- _Assignment_: Pictures excluded, return every entry exactly, please.

- _Extracted material_:
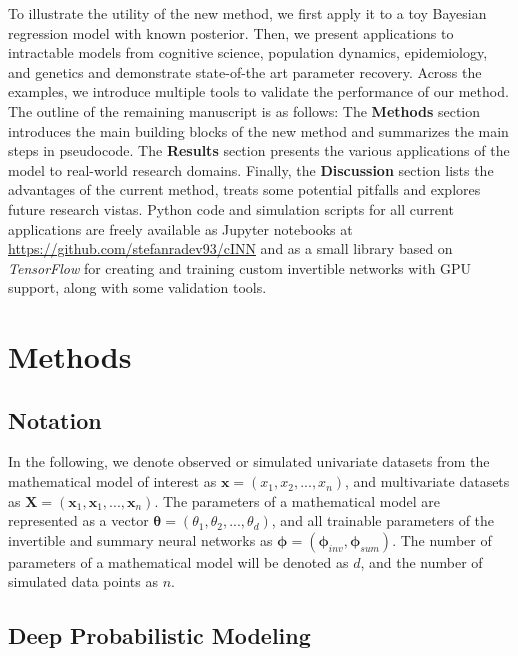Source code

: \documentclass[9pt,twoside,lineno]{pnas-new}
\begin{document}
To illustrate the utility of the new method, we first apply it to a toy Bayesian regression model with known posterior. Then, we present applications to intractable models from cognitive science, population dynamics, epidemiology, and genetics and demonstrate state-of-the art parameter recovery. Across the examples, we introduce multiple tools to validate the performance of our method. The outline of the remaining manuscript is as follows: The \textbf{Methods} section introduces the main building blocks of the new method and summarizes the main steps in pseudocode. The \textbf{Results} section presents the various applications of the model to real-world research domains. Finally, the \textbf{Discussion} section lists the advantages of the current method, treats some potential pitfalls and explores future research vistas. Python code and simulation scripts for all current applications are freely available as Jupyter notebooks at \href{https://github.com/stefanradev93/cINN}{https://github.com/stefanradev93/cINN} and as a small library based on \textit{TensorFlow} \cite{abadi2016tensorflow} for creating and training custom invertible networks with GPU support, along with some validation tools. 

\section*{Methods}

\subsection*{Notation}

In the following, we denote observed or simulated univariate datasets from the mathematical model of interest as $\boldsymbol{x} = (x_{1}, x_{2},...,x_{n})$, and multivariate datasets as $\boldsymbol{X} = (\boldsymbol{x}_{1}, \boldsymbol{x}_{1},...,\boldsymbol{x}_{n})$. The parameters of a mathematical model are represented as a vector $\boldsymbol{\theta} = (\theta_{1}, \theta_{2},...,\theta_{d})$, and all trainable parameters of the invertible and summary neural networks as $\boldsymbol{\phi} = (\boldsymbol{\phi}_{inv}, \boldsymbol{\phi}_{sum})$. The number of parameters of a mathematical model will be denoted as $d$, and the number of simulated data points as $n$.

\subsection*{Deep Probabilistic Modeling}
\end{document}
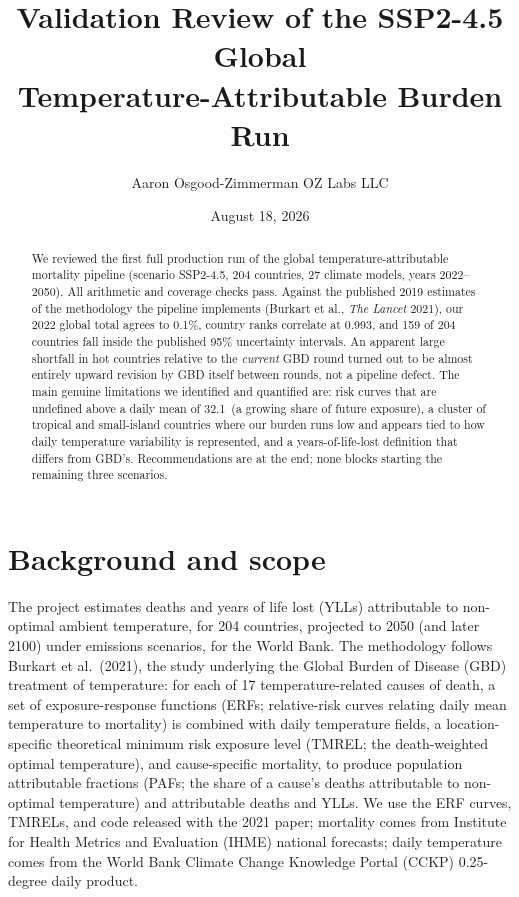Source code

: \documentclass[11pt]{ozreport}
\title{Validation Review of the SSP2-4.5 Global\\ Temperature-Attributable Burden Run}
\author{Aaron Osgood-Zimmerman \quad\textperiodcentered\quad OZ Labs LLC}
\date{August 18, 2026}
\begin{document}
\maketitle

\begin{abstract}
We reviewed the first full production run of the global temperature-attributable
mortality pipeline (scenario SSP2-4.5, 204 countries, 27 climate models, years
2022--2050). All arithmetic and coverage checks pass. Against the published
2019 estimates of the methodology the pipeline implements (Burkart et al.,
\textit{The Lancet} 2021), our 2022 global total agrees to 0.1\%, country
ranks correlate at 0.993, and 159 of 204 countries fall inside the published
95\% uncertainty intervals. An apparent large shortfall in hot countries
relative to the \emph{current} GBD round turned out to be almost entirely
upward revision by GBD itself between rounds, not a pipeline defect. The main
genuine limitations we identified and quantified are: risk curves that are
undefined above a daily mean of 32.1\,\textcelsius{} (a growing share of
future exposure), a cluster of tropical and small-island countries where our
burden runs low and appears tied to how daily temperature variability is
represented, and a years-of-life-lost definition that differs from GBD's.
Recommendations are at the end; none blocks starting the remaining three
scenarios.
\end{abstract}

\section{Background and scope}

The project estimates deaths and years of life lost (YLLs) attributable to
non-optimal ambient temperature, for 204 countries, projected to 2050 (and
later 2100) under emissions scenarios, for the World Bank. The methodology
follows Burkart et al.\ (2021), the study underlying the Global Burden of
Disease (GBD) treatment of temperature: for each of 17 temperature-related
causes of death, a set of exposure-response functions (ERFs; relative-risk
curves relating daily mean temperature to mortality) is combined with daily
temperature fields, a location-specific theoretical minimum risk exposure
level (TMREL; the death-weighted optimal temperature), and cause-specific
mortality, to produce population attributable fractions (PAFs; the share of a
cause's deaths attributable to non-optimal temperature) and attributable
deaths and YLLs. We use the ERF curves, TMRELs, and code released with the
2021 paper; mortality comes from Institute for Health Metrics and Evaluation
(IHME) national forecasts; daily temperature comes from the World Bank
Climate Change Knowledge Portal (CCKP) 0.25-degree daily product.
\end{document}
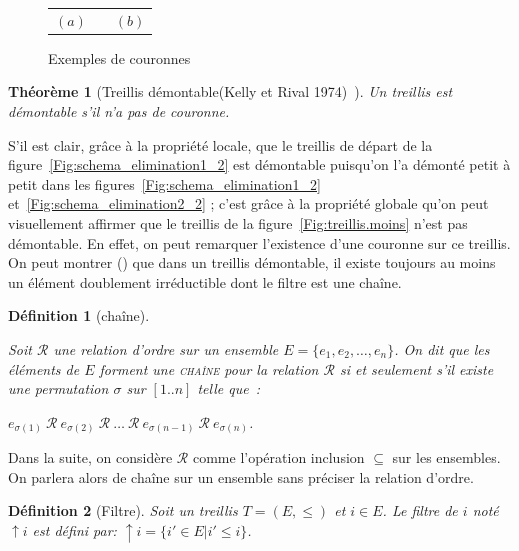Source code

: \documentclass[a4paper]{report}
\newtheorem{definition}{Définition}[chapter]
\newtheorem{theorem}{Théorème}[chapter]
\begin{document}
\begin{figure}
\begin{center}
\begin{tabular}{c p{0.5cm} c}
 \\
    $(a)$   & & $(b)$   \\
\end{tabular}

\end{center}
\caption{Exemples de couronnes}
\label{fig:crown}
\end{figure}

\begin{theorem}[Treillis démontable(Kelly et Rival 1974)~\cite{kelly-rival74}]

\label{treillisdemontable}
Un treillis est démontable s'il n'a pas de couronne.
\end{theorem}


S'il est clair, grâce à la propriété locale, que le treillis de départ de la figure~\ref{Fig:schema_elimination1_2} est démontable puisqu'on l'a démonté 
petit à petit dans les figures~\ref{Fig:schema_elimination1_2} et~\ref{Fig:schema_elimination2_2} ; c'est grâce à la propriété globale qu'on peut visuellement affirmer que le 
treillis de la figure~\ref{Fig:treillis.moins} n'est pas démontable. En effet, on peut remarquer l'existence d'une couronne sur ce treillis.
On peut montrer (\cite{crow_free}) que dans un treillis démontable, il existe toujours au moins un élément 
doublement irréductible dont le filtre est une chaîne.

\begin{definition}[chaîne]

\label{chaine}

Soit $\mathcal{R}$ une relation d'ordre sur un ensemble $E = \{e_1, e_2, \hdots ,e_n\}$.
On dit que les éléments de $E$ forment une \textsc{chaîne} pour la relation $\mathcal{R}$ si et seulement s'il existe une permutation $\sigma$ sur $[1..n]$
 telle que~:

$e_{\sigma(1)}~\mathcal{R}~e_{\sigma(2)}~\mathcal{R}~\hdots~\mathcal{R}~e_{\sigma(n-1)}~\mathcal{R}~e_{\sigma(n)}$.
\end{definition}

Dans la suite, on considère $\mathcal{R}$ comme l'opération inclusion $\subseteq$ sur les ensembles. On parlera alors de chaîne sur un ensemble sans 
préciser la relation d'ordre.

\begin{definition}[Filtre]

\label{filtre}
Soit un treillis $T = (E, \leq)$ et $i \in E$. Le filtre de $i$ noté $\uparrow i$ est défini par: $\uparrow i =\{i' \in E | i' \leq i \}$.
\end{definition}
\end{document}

- _Finished task_:
Source code

: \documentclass[9pt,twoside,lineno]{pnas-new}
\begin{document}
To illustrate the utility of the new method, we first apply it to a toy Bayesian regression model with known posterior. Then, we present applications to intractable models from cognitive science, population dynamics, epidemiology, and genetics and demonstrate state-of-the art parameter recovery. Across the examples, we introduce multiple tools to validate the performance of our method. The outline of the remaining manuscript is as follows: The \textbf{Methods} section introduces the main building blocks of the new method and summarizes the main steps in pseudocode. The \textbf{Results} section presents the various applications of the model to real-world research domains. Finally, the \textbf{Discussion} section lists the advantages of the current method, treats some potential pitfalls and explores future research vistas. Python code and simulation scripts for all current applications are freely available as Jupyter notebooks at \href{https://github.com/stefanradev93/cINN}{https://github.com/stefanradev93/cINN} and as a small library based on \textit{TensorFlow} \cite{abadi2016tensorflow} for creating and training custom invertible networks with GPU support, along with some validation tools. 

\section*{Methods}

\subsection*{Notation}

In the following, we denote observed or simulated univariate datasets from the mathematical model of interest as $\boldsymbol{x} = (x_{1}, x_{2},...,x_{n})$, and multivariate datasets as $\boldsymbol{X} = (\boldsymbol{x}_{1}, \boldsymbol{x}_{1},...,\boldsymbol{x}_{n})$. The parameters of a mathematical model are represented as a vector $\boldsymbol{\theta} = (\theta_{1}, \theta_{2},...,\theta_{d})$, and all trainable parameters of the invertible and summary neural networks as $\boldsymbol{\phi} = (\boldsymbol{\phi}_{inv}, \boldsymbol{\phi}_{sum})$. The number of parameters of a mathematical model will be denoted as $d$, and the number of simulated data points as $n$.

\subsection*{Deep Probabilistic Modeling}
\end{document}
Source code

: \documentclass[11pt]{ozreport}
\title{Validation Review of the SSP2-4.5 Global\\ Temperature-Attributable Burden Run}
\author{Aaron Osgood-Zimmerman \quad\textperiodcentered\quad OZ Labs LLC}
\date{August 18, 2026}
\begin{document}
\maketitle

\begin{abstract}
We reviewed the first full production run of the global temperature-attributable
mortality pipeline (scenario SSP2-4.5, 204 countries, 27 climate models, years
2022--2050). All arithmetic and coverage checks pass. Against the published
2019 estimates of the methodology the pipeline implements (Burkart et al.,
\textit{The Lancet} 2021), our 2022 global total agrees to 0.1\%, country
ranks correlate at 0.993, and 159 of 204 countries fall inside the published
95\% uncertainty intervals. An apparent large shortfall in hot countries
relative to the \emph{current} GBD round turned out to be almost entirely
upward revision by GBD itself between rounds, not a pipeline defect. The main
genuine limitations we identified and quantified are: risk curves that are
undefined above a daily mean of 32.1\,\textcelsius{} (a growing share of
future exposure), a cluster of tropical and small-island countries where our
burden runs low and appears tied to how daily temperature variability is
represented, and a years-of-life-lost definition that differs from GBD's.
Recommendations are at the end; none blocks starting the remaining three
scenarios.
\end{abstract}

\section{Background and scope}

The project estimates deaths and years of life lost (YLLs) attributable to
non-optimal ambient temperature, for 204 countries, projected to 2050 (and
later 2100) under emissions scenarios, for the World Bank. The methodology
follows Burkart et al.\ (2021), the study underlying the Global Burden of
Disease (GBD) treatment of temperature: for each of 17 temperature-related
causes of death, a set of exposure-response functions (ERFs; relative-risk
curves relating daily mean temperature to mortality) is combined with daily
temperature fields, a location-specific theoretical minimum risk exposure
level (TMREL; the death-weighted optimal temperature), and cause-specific
mortality, to produce population attributable fractions (PAFs; the share of a
cause's deaths attributable to non-optimal temperature) and attributable
deaths and YLLs. We use the ERF curves, TMRELs, and code released with the
2021 paper; mortality comes from Institute for Health Metrics and Evaluation
(IHME) national forecasts; daily temperature comes from the World Bank
Climate Change Knowledge Portal (CCKP) 0.25-degree daily product.
\end{document}
Source code

: \documentclass[a4paper]{report}
\newtheorem{definition}{Définition}[chapter]
\newtheorem{theorem}{Théorème}[chapter]
\begin{document}
\begin{figure}
\begin{center}
\begin{tabular}{c p{0.5cm} c}
 \\
    $(a)$   & & $(b)$   \\
\end{tabular}

\end{center}
\caption{Exemples de couronnes}
\label{fig:crown}
\end{figure}

\begin{theorem}[Treillis démontable(Kelly et Rival 1974)~\cite{kelly-rival74}]

\label{treillisdemontable}
Un treillis est démontable s'il n'a pas de couronne.
\end{theorem}


S'il est clair, grâce à la propriété locale, que le treillis de départ de la figure~\ref{Fig:schema_elimination1_2} est démontable puisqu'on l'a démonté 
petit à petit dans les figures~\ref{Fig:schema_elimination1_2} et~\ref{Fig:schema_elimination2_2} ; c'est grâce à la propriété globale qu'on peut visuellement affirmer que le 
treillis de la figure~\ref{Fig:treillis.moins} n'est pas démontable. En effet, on peut remarquer l'existence d'une couronne sur ce treillis.
On peut montrer (\cite{crow_free}) que dans un treillis démontable, il existe toujours au moins un élément 
doublement irréductible dont le filtre est une chaîne.

\begin{definition}[chaîne]

\label{chaine}

Soit $\mathcal{R}$ une relation d'ordre sur un ensemble $E = \{e_1, e_2, \hdots ,e_n\}$.
On dit que les éléments de $E$ forment une \textsc{chaîne} pour la relation $\mathcal{R}$ si et seulement s'il existe une permutation $\sigma$ sur $[1..n]$
 telle que~:

$e_{\sigma(1)}~\mathcal{R}~e_{\sigma(2)}~\mathcal{R}~\hdots~\mathcal{R}~e_{\sigma(n-1)}~\mathcal{R}~e_{\sigma(n)}$.
\end{definition}

Dans la suite, on considère $\mathcal{R}$ comme l'opération inclusion $\subseteq$ sur les ensembles. On parlera alors de chaîne sur un ensemble sans 
préciser la relation d'ordre.

\begin{definition}[Filtre]

\label{filtre}
Soit un treillis $T = (E, \leq)$ et $i \in E$. Le filtre de $i$ noté $\uparrow i$ est défini par: $\uparrow i =\{i' \in E | i' \leq i \}$.
\end{definition}
\end{document}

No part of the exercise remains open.